TASK BRIEF =>
The answer should be one number only, namely how many lines of the records hold the word "için".

MATERIALS PROVIDED =>
--- --- ---

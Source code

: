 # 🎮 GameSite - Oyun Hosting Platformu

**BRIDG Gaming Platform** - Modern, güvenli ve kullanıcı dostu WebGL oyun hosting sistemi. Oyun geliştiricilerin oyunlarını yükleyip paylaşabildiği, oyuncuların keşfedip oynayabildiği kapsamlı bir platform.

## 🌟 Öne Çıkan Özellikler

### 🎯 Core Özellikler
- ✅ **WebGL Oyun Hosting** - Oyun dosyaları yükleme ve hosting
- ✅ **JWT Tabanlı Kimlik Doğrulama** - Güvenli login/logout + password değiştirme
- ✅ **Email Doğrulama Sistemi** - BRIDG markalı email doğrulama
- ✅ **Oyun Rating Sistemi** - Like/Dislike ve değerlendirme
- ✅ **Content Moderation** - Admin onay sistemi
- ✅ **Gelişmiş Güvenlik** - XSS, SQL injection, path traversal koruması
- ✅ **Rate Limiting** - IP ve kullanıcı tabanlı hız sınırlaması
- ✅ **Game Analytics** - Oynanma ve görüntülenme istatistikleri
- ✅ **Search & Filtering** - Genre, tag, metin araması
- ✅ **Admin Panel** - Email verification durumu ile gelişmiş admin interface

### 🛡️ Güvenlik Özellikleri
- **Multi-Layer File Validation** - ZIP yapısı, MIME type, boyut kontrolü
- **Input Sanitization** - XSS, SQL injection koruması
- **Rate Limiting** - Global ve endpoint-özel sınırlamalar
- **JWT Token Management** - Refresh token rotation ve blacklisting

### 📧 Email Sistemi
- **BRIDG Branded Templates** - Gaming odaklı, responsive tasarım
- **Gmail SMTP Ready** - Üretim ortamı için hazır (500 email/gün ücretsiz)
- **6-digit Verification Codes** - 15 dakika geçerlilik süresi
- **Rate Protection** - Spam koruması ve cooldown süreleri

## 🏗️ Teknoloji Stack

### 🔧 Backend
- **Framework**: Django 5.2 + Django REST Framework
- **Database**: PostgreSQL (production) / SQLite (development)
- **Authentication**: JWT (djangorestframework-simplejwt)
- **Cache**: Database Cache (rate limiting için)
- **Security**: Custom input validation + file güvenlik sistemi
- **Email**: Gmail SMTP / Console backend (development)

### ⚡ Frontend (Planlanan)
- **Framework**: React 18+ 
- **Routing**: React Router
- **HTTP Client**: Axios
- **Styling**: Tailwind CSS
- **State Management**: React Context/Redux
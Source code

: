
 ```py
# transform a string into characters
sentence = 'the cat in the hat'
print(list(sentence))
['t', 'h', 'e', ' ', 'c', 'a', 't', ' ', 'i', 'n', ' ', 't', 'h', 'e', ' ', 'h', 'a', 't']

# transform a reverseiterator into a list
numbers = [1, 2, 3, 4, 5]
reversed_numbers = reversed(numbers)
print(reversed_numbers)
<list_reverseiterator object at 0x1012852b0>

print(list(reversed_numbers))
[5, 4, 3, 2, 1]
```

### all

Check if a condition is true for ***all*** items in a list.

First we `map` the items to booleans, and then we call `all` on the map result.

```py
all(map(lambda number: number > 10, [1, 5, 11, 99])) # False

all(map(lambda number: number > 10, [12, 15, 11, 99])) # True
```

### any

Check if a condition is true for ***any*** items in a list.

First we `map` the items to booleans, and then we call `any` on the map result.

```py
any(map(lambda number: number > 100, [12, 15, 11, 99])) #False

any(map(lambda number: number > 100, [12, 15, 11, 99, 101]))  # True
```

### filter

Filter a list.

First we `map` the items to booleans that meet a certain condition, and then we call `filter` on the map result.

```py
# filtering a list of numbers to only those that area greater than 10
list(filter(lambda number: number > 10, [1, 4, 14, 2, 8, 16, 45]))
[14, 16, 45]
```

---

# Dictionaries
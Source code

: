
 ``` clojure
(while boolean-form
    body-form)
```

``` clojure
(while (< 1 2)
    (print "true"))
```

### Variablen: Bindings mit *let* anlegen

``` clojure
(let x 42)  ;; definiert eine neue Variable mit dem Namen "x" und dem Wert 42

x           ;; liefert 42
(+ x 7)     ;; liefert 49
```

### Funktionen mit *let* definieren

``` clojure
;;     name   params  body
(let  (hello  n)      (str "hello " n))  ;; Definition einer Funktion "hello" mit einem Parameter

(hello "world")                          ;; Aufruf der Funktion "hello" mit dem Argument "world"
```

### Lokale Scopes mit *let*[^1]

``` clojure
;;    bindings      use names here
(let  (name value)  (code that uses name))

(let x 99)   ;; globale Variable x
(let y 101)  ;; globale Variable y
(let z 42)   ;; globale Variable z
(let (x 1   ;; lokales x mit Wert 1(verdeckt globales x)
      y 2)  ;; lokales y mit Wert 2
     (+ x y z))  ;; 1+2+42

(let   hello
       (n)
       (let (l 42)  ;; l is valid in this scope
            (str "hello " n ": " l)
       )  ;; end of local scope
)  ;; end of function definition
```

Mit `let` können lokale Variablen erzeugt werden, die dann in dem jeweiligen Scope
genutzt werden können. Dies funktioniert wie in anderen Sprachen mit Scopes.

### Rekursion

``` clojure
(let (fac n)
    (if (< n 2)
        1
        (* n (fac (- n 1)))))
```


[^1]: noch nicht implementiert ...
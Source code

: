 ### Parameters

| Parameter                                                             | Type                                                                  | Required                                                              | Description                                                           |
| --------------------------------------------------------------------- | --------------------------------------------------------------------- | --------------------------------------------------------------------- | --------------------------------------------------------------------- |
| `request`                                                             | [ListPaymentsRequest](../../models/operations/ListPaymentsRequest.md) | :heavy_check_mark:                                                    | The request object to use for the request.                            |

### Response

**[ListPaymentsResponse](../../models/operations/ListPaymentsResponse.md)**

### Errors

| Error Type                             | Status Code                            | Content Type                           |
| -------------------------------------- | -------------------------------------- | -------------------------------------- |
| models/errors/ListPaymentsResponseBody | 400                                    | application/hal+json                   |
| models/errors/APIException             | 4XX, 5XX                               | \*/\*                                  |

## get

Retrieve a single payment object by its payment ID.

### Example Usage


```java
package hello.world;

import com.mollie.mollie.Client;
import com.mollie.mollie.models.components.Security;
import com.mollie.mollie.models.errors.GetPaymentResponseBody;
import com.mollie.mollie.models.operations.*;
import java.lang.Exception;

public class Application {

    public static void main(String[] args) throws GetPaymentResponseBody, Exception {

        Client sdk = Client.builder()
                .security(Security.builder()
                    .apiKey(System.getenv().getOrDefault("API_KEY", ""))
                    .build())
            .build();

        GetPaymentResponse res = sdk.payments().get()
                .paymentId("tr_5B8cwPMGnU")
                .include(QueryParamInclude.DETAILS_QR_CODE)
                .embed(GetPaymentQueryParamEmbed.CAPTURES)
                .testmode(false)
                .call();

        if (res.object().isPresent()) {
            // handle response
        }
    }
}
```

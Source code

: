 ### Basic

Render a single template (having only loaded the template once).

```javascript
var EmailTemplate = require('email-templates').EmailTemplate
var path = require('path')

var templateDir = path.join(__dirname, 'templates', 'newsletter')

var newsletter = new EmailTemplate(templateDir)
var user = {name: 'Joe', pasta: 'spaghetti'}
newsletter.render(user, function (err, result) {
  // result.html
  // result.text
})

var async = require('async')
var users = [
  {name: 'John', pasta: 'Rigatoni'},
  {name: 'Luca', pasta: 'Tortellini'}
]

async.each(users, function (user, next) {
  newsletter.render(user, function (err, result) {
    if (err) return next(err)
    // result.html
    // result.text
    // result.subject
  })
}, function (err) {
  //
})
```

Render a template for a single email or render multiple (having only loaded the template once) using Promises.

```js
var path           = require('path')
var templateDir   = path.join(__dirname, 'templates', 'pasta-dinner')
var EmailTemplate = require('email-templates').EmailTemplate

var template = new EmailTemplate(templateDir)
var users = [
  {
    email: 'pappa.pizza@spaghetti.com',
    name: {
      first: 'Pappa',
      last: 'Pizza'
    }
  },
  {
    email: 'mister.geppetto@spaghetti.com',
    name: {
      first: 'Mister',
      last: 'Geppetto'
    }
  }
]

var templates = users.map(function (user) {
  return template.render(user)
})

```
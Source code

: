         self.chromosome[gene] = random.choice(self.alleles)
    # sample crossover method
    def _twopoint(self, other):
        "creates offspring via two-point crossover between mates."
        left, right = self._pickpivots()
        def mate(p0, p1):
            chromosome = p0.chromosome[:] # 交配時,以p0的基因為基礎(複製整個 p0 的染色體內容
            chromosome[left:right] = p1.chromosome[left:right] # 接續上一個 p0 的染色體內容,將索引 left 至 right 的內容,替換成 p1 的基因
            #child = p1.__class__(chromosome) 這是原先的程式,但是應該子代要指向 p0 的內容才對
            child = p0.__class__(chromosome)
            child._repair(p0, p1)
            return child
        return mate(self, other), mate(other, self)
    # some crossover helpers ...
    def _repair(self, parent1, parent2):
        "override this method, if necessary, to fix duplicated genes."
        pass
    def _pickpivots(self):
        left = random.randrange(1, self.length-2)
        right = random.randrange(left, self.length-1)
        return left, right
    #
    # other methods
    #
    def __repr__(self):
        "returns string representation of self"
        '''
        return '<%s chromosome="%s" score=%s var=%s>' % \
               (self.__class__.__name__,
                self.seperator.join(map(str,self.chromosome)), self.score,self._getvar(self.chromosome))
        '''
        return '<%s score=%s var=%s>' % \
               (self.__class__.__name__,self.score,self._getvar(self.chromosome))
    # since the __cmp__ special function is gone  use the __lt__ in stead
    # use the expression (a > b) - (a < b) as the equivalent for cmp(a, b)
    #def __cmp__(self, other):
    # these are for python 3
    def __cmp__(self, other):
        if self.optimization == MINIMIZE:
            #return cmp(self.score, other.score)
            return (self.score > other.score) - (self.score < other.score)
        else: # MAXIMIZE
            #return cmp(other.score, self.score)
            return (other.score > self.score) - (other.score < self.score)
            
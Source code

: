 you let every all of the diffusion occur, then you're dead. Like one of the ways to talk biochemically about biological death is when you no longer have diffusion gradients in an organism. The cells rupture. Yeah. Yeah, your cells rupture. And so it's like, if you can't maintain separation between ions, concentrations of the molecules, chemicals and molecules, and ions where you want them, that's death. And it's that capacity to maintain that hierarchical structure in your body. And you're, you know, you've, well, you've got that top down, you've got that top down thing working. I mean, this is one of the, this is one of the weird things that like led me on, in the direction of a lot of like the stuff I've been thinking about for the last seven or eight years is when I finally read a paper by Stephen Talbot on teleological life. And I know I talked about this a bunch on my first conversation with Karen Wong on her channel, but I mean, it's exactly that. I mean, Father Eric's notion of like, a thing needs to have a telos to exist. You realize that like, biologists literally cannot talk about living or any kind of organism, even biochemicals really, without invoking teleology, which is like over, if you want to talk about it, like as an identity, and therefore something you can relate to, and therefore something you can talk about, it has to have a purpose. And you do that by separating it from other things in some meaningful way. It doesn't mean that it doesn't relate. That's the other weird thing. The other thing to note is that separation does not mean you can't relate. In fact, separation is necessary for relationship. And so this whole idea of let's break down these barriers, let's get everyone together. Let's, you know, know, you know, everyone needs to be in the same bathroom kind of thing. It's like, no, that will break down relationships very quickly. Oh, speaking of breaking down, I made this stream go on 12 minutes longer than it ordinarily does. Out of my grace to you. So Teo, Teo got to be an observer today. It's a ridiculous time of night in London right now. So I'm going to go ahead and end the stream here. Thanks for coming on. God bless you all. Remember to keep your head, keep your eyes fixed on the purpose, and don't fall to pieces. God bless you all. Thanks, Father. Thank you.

--- --- ---

RESPONSE TO THE TASK =>
2